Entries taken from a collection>

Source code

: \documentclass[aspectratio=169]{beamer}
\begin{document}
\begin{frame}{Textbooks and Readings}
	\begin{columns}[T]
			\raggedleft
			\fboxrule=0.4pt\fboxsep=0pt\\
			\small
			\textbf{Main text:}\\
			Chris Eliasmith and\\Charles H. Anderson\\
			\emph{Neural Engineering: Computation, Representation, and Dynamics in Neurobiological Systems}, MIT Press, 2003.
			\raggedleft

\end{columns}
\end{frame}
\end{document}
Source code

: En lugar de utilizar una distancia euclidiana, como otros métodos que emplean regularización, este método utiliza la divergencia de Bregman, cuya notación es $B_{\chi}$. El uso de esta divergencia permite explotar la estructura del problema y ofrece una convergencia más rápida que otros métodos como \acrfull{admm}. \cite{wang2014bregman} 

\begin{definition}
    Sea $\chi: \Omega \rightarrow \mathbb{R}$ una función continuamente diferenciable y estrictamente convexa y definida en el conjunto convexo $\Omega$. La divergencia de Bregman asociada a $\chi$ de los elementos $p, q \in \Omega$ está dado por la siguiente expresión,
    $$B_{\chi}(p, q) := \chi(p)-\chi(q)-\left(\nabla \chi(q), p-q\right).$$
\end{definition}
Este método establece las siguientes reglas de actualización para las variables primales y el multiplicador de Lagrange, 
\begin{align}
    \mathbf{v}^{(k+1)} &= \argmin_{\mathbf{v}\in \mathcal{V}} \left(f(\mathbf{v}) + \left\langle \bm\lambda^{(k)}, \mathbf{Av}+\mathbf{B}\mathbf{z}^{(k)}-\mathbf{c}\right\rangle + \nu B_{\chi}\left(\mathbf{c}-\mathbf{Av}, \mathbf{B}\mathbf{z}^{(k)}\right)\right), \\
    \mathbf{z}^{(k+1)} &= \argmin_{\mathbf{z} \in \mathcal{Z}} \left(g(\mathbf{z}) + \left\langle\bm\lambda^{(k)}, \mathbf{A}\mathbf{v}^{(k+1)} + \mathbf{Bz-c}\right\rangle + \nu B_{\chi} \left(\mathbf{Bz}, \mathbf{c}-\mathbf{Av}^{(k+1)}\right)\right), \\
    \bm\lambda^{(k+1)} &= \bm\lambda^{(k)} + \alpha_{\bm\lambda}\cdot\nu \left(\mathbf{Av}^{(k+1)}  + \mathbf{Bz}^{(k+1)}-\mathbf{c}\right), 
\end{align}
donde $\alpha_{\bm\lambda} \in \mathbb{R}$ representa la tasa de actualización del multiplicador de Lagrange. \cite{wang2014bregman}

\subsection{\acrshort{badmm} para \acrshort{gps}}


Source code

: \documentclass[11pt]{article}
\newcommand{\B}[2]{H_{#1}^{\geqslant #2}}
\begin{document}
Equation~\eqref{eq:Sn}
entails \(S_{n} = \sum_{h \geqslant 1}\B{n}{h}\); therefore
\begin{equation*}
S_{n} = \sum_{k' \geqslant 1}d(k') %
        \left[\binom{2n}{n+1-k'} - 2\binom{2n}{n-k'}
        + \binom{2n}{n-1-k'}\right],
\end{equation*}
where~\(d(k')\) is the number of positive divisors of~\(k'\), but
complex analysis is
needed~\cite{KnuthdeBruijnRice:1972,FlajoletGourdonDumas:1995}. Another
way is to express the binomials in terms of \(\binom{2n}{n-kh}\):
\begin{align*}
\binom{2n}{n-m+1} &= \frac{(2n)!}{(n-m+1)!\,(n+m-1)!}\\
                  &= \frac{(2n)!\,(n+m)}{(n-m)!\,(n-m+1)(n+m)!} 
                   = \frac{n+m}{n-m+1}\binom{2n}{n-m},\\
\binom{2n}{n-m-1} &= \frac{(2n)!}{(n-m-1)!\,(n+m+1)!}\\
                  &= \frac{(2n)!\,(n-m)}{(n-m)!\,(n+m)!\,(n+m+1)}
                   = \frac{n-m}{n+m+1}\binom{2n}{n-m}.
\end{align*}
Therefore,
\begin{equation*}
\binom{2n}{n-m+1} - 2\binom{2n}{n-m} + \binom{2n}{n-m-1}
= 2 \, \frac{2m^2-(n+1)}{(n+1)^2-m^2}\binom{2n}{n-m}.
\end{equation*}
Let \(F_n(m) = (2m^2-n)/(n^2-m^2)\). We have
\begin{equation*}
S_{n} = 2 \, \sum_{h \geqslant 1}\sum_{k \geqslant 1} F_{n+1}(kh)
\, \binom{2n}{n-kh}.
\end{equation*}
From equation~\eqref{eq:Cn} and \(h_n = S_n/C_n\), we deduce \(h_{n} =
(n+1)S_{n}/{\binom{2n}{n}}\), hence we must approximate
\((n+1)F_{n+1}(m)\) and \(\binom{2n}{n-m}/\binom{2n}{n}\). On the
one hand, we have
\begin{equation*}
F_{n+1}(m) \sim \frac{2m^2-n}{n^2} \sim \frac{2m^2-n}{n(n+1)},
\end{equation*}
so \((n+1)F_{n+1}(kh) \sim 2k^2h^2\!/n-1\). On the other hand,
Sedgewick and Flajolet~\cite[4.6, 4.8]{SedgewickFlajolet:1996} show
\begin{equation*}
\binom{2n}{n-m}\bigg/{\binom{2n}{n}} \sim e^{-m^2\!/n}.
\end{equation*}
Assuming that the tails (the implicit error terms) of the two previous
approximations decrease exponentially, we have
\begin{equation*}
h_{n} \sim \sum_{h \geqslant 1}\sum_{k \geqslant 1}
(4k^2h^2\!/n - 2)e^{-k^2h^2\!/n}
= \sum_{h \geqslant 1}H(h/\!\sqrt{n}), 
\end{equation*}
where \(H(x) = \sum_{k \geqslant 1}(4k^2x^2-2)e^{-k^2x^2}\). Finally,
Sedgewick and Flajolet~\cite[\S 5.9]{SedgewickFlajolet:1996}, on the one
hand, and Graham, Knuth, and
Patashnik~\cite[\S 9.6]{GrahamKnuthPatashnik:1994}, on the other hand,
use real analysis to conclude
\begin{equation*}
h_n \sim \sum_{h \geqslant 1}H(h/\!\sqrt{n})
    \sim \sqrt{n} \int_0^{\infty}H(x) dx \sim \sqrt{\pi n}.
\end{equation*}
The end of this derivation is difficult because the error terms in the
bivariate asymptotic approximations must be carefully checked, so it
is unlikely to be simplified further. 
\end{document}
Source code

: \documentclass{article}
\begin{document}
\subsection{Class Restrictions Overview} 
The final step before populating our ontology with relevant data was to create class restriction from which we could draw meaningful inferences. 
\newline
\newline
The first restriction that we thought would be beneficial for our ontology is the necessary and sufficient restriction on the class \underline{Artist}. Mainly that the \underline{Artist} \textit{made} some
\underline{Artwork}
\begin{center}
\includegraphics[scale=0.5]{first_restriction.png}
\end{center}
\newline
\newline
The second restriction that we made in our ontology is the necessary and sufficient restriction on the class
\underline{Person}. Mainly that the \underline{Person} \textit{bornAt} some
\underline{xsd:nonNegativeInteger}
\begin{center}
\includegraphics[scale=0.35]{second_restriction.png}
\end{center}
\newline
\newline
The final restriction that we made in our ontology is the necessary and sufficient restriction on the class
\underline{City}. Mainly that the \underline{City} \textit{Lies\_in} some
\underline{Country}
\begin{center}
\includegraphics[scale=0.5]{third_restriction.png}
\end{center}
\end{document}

Your goal>
Copy out every line of the records that the string "cite" appears in.

Response>
: En lugar de utilizar una distancia euclidiana, como otros métodos que emplean regularización, este método utiliza la divergencia de Bregman, cuya notación es $B_{\chi}$. El uso de esta divergencia permite explotar la estructura del problema y ofrece una convergencia más rápida que otros métodos como \acrfull{admm}. \cite{wang2014bregman} 
donde $\alpha_{\bm\lambda} \in \mathbb{R}$ representa la tasa de actualización del multiplicador de Lagrange. \cite{wang2014bregman}
needed~\cite{KnuthdeBruijnRice:1972,FlajoletGourdonDumas:1995}. Another
Sedgewick and Flajolet~\cite[4.6, 4.8]{SedgewickFlajolet:1996} show
Sedgewick and Flajolet~\cite[\S 5.9]{SedgewickFlajolet:1996}, on the one
Patashnik~\cite[\S 9.6]{GrahamKnuthPatashnik:1994}, on the other hand,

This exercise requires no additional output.